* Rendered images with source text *
○ ○ ○

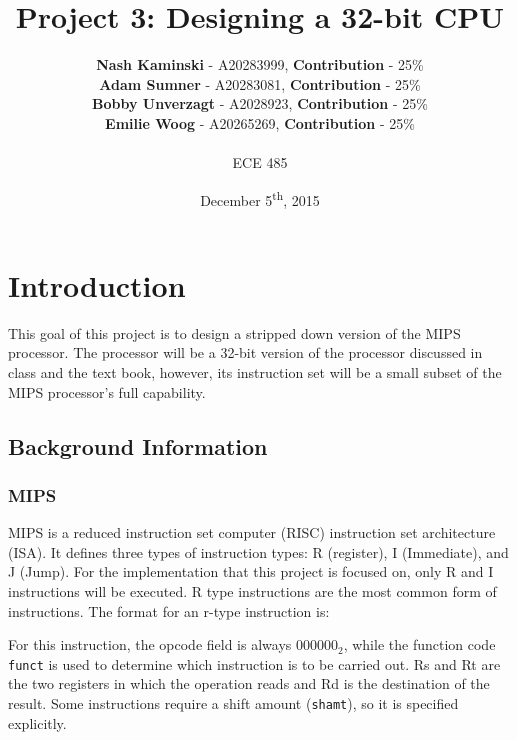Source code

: \documentclass[12pt]{article}
\title{\textbf{Project 3: Designing a 32-bit CPU}}
\author{\textbf{Nash Kaminski} - A20283999, \textbf{Contribution} - 25\% \\
	\textbf{Adam Sumner} - A20283081, \textbf{Contribution} - 25\% \\
		\textbf{Bobby Unverzagt} - A2028923, \textbf{Contribution} - 25\% \\
		\textbf{Emilie Woog} - A20265269, \textbf{Contribution} - 25\% \\
		 ~\\ ECE 485}
\date{December 5\textsuperscript{th}, 2015}
\begin{document}
\maketitle

\section{Introduction}
This goal of this project is to design a stripped down version of the MIPS processor. The processor will be a 32-bit version of the processor discussed in class and the text book, however, its instruction set will be a small subset of the MIPS processor's full capability. 

\subsection{Background Information}
\subsubsection{MIPS}
MIPS is a reduced instruction set computer (RISC) instruction set architecture (ISA). It defines three types of instruction types: R (register), I (Immediate), and J (Jump). For the implementation that this project is focused on, only R and I instructions will be executed. R type instructions are the most common form of instructions. The format for an r-type instruction is:

\begin{center}

\end{center}

\noindent For this instruction, the opcode field is always $000000_2$, while the function code \texttt{funct} is used to determine which instruction is to be carried out. Rs and Rt are the two registers in which the operation reads and Rd is the destination of the result. Some instructions require a shift amount (\texttt{shamt}), so it is specified explicitly.
\\
\end{document}
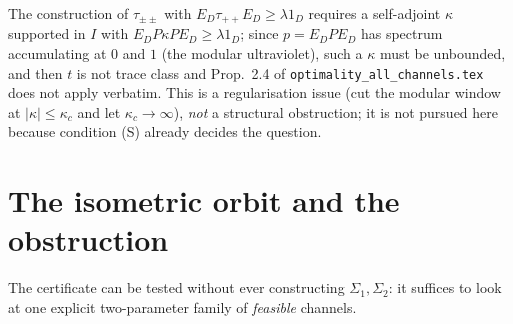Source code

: \documentclass[11pt]{article}
\begin{document}
\begin{verdictgap}
The construction of $\tau_{\pm\pm}$ with $E_D\tau_{++}E_D\ge\lambda 1_D$ requires a
self-adjoint $\kappa$ supported in $I$ with $E_DP\kappa PE_D\ge\lambda 1_D$; since
$p=E_DPE_D$ has spectrum accumulating at $0$ and $1$ (the modular ultraviolet), such a
$\kappa$ must be unbounded, and then $t$ is not trace class and
Prop.~2.4 of \texttt{optimality\_all\_channels.tex} does not apply verbatim.  This is a
regularisation issue (cut the modular window at $|\kappa|\le\kappa_c$ and let
$\kappa_c\to\infty$), \emph{not} a structural obstruction; it is not pursued here
because condition (S) already decides the question.
\end{verdictgap}

\section{The isometric orbit and the obstruction}\label{sec:orbit}

The certificate can be tested without ever constructing $\Sigma_1,\Sigma_2$: it suffices
to look at one explicit two-parameter family of \emph{feasible} channels.
\end{document}
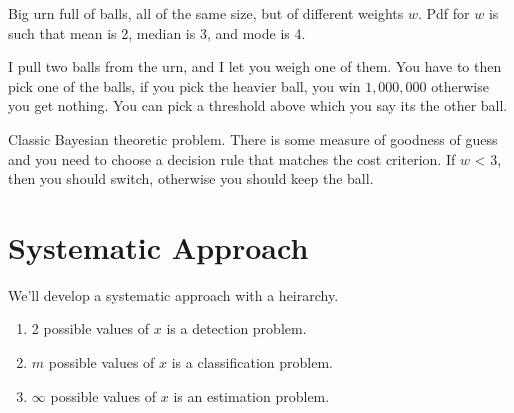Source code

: \documentclass[psamsfonts]{amsart}
\begin{document}
Big urn full of balls, all of the same size, but of different weights $w$. Pdf for $w$ is such that mean is 2, median is 3, and mode is 4. 

I pull two balls from the urn, and I let you weigh one of them. You have to then pick one of the balls, if you pick the heavier ball, you win $1,000,000$ otherwise you get nothing. You can pick a threshold above which you say its the other ball. 

Classic Bayesian theoretic problem. There is some measure of goodness of guess and you need to choose a decision rule that matches the cost criterion. If $w$ < 3, then you should switch, otherwise you should keep the ball. 

\section{Systematic Approach}

We'll develop a systematic approach with a heirarchy.

\begin{enumerate}
\item 2 possible values of $x$ is a detection problem.
\item $m$ possible values of $x$ is a classification problem.
\item $\infty$ possible values of $x$ is an estimation problem.
\end{enumerate}
\end{document}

○ ○ ○

* Try it *
Pictures don't belong in the copy. Restate all the entries exactly.

* Task output *
Source code

: \documentclass[12pt]{article}
\title{\textbf{Project 3: Designing a 32-bit CPU}}
\author{\textbf{Nash Kaminski} - A20283999, \textbf{Contribution} - 25\% \\
	\textbf{Adam Sumner} - A20283081, \textbf{Contribution} - 25\% \\
		\textbf{Bobby Unverzagt} - A2028923, \textbf{Contribution} - 25\% \\
		\textbf{Emilie Woog} - A20265269, \textbf{Contribution} - 25\% \\
		 ~\\ ECE 485}
\date{December 5\textsuperscript{th}, 2015}
\begin{document}
\maketitle

\section{Introduction}
This goal of this project is to design a stripped down version of the MIPS processor. The processor will be a 32-bit version of the processor discussed in class and the text book, however, its instruction set will be a small subset of the MIPS processor's full capability. 

\subsection{Background Information}
\subsubsection{MIPS}
MIPS is a reduced instruction set computer (RISC) instruction set architecture (ISA). It defines three types of instruction types: R (register), I (Immediate), and J (Jump). For the implementation that this project is focused on, only R and I instructions will be executed. R type instructions are the most common form of instructions. The format for an r-type instruction is:

\begin{center}

\end{center}

\noindent For this instruction, the opcode field is always $000000_2$, while the function code \texttt{funct} is used to determine which instruction is to be carried out. Rs and Rt are the two registers in which the operation reads and Rd is the destination of the result. Some instructions require a shift amount (\texttt{shamt}), so it is specified explicitly.
\\
\end{document}
Source code

: \documentclass[11pt]{article}
\begin{document}
\begin{verdictgap}
The construction of $\tau_{\pm\pm}$ with $E_D\tau_{++}E_D\ge\lambda 1_D$ requires a
self-adjoint $\kappa$ supported in $I$ with $E_DP\kappa PE_D\ge\lambda 1_D$; since
$p=E_DPE_D$ has spectrum accumulating at $0$ and $1$ (the modular ultraviolet), such a
$\kappa$ must be unbounded, and then $t$ is not trace class and
Prop.~2.4 of \texttt{optimality\_all\_channels.tex} does not apply verbatim.  This is a
regularisation issue (cut the modular window at $|\kappa|\le\kappa_c$ and let
$\kappa_c\to\infty$), \emph{not} a structural obstruction; it is not pursued here
because condition (S) already decides the question.
\end{verdictgap}

\section{The isometric orbit and the obstruction}\label{sec:orbit}

The certificate can be tested without ever constructing $\Sigma_1,\Sigma_2$: it suffices
to look at one explicit two-parameter family of \emph{feasible} channels.
\end{document}
Source code

: \documentclass[psamsfonts]{amsart}
\begin{document}
Big urn full of balls, all of the same size, but of different weights $w$. Pdf for $w$ is such that mean is 2, median is 3, and mode is 4. 

I pull two balls from the urn, and I let you weigh one of them. You have to then pick one of the balls, if you pick the heavier ball, you win $1,000,000$ otherwise you get nothing. You can pick a threshold above which you say its the other ball. 

Classic Bayesian theoretic problem. There is some measure of goodness of guess and you need to choose a decision rule that matches the cost criterion. If $w$ < 3, then you should switch, otherwise you should keep the ball. 

\section{Systematic Approach}

We'll develop a systematic approach with a heirarchy.

\begin{enumerate}
\item 2 possible values of $x$ is a detection problem.
\item $m$ possible values of $x$ is a classification problem.
\item $\infty$ possible values of $x$ is an estimation problem.
\end{enumerate}
\end{document}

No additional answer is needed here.